If Charles Clarke's savage attacks on Gordon Brown were designed to flush him out and even expose him, then to some extent they have worked.

Gordon Brown

The chancellor has been pushed onto the back foot and is being forced to defend himself against charges that he is unfit to replace Tony Blair as prime minister.

While Mr Brown would prefer to talk about Britishness, his moral compass and inclusive approach to politics, and Labour's renewal under a new generation, he has found himself attempting to prove he is not a control freak with psychological problems.

He has been forced to deny being part of a planned coup against Tony Blair and to welcome a serious, cabinet-level challenge for the leadership - with John Reid and Alan Johnson's names being bandied about.

So, to that extent, Mr Clarke and others of his mind will consider they have achieved their objective. Mr Brown is not necessarily being seen as a shoo-in, and his personal qualities - with the emphasis on personal - are being subjected to close scrutiny.

Difficult strategy

But there are real dangers for the chancellor's enemies in this strategy.

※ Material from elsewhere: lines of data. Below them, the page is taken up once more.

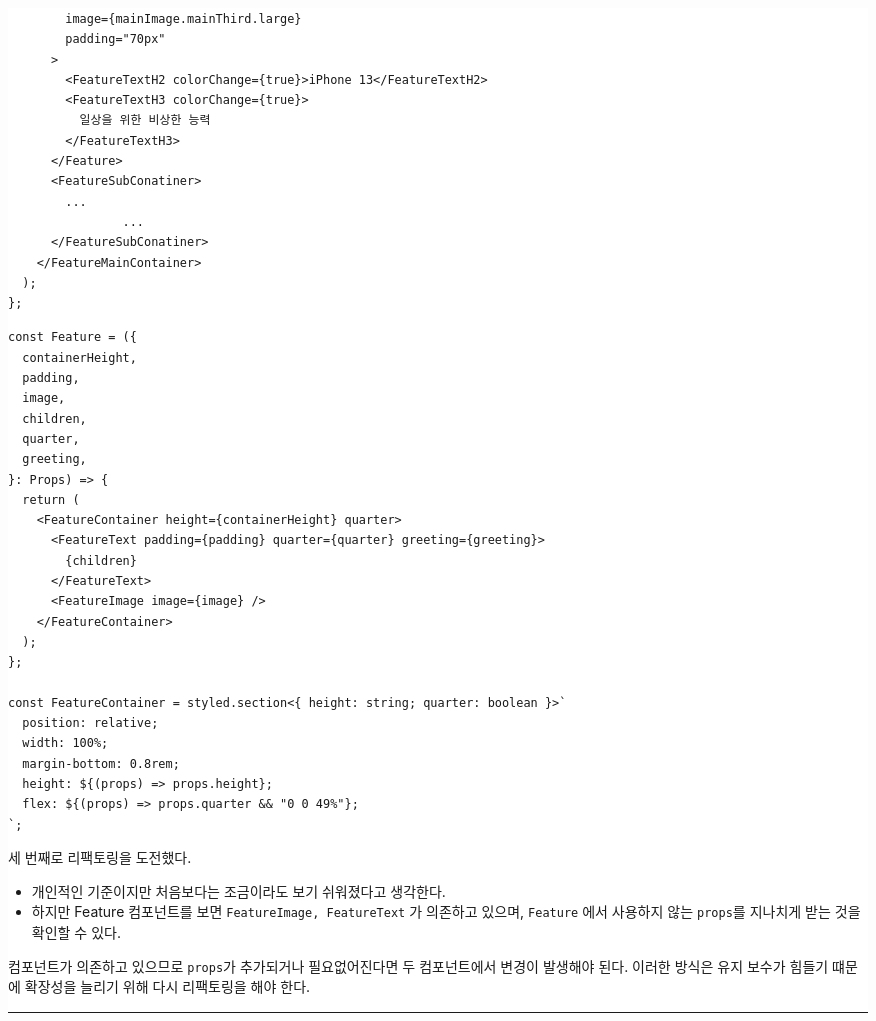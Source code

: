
 ```tsx
        image={mainImage.mainThird.large}
        padding="70px"
      >
        <FeatureTextH2 colorChange={true}>iPhone 13</FeatureTextH2>
        <FeatureTextH3 colorChange={true}>
          일상을 위한 비상한 능력
        </FeatureTextH3>
      </Feature>
      <FeatureSubConatiner>
        ...
				...
      </FeatureSubConatiner>
    </FeatureMainContainer>
  );
};
```

```tsx
const Feature = ({
  containerHeight,
  padding,
  image,
  children,
  quarter,
  greeting,
}: Props) => {
  return (
    <FeatureContainer height={containerHeight} quarter>
      <FeatureText padding={padding} quarter={quarter} greeting={greeting}>
        {children}
      </FeatureText>
      <FeatureImage image={image} />
    </FeatureContainer>
  );
};

const FeatureContainer = styled.section<{ height: string; quarter: boolean }>`
  position: relative;
  width: 100%;
  margin-bottom: 0.8rem;
  height: ${(props) => props.height};
  flex: ${(props) => props.quarter && "0 0 49%"};
`;
```

세 번째로 리팩토링을 도전했다. 

- 개인적인 기준이지만 처음보다는 조금이라도 보기 쉬워졌다고 생각한다.
- 하지만 Feature 컴포넌트를 보면 `FeatureImage, FeatureText` 가 의존하고 있으며, `Feature` 에서 사용하지 않는 `props`를 지나치게 받는 것을 확인할 수 있다.

컴포넌트가 의존하고 있으므로 `props`가 추가되거나 필요없어진다면 두 컴포넌트에서 변경이 발생해야 된다. 이러한 방식은 유지 보수가 힘들기 떄문에 확장성을 늘리기 위해 다시 리팩토링을 해야 한다. 

---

For a start, it gives Mr Brown an excuse to engage in what would normally be seen as blatant leadership campaigning under the cloak of self-defence.

John Reid
Home Secretary John Reid is also considered leadership material
Instead of retreating back into the Treasury and another of his periods of near-invisibility, the chancellor will be out there explaining precisely why he will be such a great prime minister.

He may have been planning to do that in any case at this time, but it will be difficult for his opponents to claim he is the one destabilising the government when he is simply attempting to counter their assaults on his abilities.

By seeking to ensure there is another leadership candidate, they have also opened up a second front in Labour's civil war.

Ongoing fight

The fevered debate over leadership qualities and the search for a senior Blairite candidate may well serve only to ensure that, far from ending the "madness", the Labour party will continue the sort of public in-fighting that has caused it so much damage over the past week.

Ministers' demands for all sides to 'shut up' look to have fallen on deaf ears

That would be bad enough on its own but, as far as the Blairite camp is concerned, it will also risk adding to the demands for the prime minister to bring it all to an end by resigning much sooner that currently planned.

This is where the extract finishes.